The expression of a model can be in the form of words, diagrams, or mathematical equations, depending on the audience and the point of the model. These are the classic examples to describe economic models.
A visual model of the economy that shows how dollars flow through markets among households and firms. In this model, the economy has two types of decision makers households and firms. Firms produce goods and services using inputs, such as labor, land, and capital (buildings and machines). These inputs are called the factors of production. Households own the factors of production and consume all the goods and services that the firms produce. Households and firms interact in two types of markets. In the markets for goods and services, households are buyers and firms are sellers. In particular, households buy the output of goods and services that firms produce. In the markets for the factors of production, households are sellers and firms are buyers. In these markets, households provide firms the inputs that the firms use to produce goods and services.
Let’s take a tour of the circular flow by following a dollar bill as it makes its way from person to person through the economy. Imagine that the dollar begins at a household, sitting in, say, your wallet. If you want to buy a cup of coffee, you take the dollar to one of the economy’s markets for goods and services, such as your local Barista coffee shop. There you spend it on your favorite drink. When the dollar moves into the Barista cash register, it becomes revenue for the firm. The dollar doesn’t stay at Barista for long, however, because the firm uses it to buy inputs in the markets for the factors of production. For instance, Barista might use the dollar to pay rent to its landlord for the space it occupies or to pay the wages of its workers. In either case, the dollar enters the income of some household and, once again, is back in someone’s wallet. At that point, the story of the economy’s circular flow starts once again.

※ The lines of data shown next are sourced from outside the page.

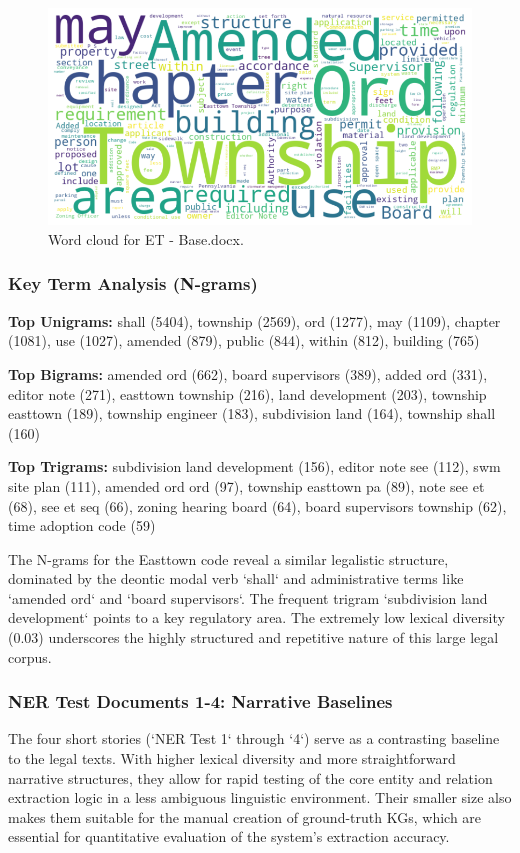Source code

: \begin{figure}[!ht]
  \centering
  \includegraphics[width=\textwidth]{figures/appendix_fig/GRP002EXP006_eda_wordcloud.png}
  \caption{Word cloud for ET - Base.docx.}
  \label{fig:et_wordcloud}
\end{figure}

\subsubsection*{Key Term Analysis (N-grams)}
\textbf{Top Unigrams:} 
shall (5404), township (2569), ord (1277), may (1109), chapter (1081), use (1027), amended (879), public (844), within (812), building (765)
\par
\textbf{Top Bigrams:} 
amended ord (662), board supervisors (389), added ord (331), editor note (271), easttown township (216), land development (203), township easttown (189), township engineer (183), subdivision land (164), township shall (160)
\par
\textbf{Top Trigrams:} 
subdivision land development (156), editor note see (112), swm site plan (111), amended ord ord (97), township easttown pa (89), note see et (68), see et seq (66), zoning hearing board (64), board supervisors township (62), time adoption code (59)
\par
\vspace{1em}
The N-grams for the Easttown code reveal a similar legalistic structure, dominated by the deontic modal verb `shall` and administrative terms like `amended ord` and `board supervisors`. The frequent trigram `subdivision land development` points to a key regulatory area. The extremely low lexical diversity (0.03) underscores the highly structured and repetitive nature of this large legal corpus.

\subsubsection*{NER Test Documents 1-4: Narrative Baselines}
The four short stories (`NER Test 1` through `4`) serve as a contrasting baseline to the legal texts. With higher lexical diversity and more straightforward narrative structures, they allow for rapid testing of the core entity and relation extraction logic in a less ambiguous linguistic environment. Their smaller size also makes them suitable for the manual creation of ground-truth KGs, which are essential for quantitative evaluation of the system's extraction accuracy.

A graph that shows the combination of output that the economy can possibly produce given the available factors of production and the available production technology. Another of the Ten Principles of Economics is that the cost of something is what you give up to get it. This is called the opportunity cost. The production possibilities frontier shows the opportunity cost of one good as measured in terms of the other good.
A SHIFT IN THE PRODUCTION POSSIBILITIES FRONTIER.

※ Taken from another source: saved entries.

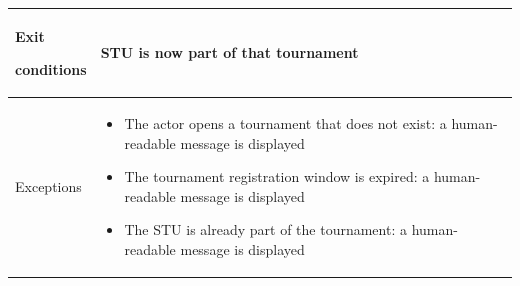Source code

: \begin{center}
\begin{tabular}{| m{2cm} | m{10cm}|}
        Exit \par conditions  & STU is now part of that tournament                                                                         \\ \hline
        Exceptions            & \begin{itemize}
                                    \item The actor opens a tournament that does not exist: a human-readable message is displayed
                                    \item The tournament registration window is expired: a human-readable message is displayed
                                    \item The STU is already part of the tournament: a human-readable message is displayed
                                \end{itemize}               \\ \hline
    \end{tabular}
\end{center}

For example, if a technological advance in the computer industry raises the number of computers that a worker can produce per week, the economy can make more computers for any given number of cars.An economic advance in one industry shifts the production possibilities frontier outward, increasing the number of first item and the second item, the economy can produce. As a result, the production possibilities frontier shifts outward. Because of this economic growth, society might move production from one point to another, enjoying more computers and more cars.
The production possibilities frontier simplifies a complex economy to highlight and clarify some basic ideas. Some of the concepts mentioned briefly are; scarcity, efficiency, trade-offs, opportunity cost, and economic growth.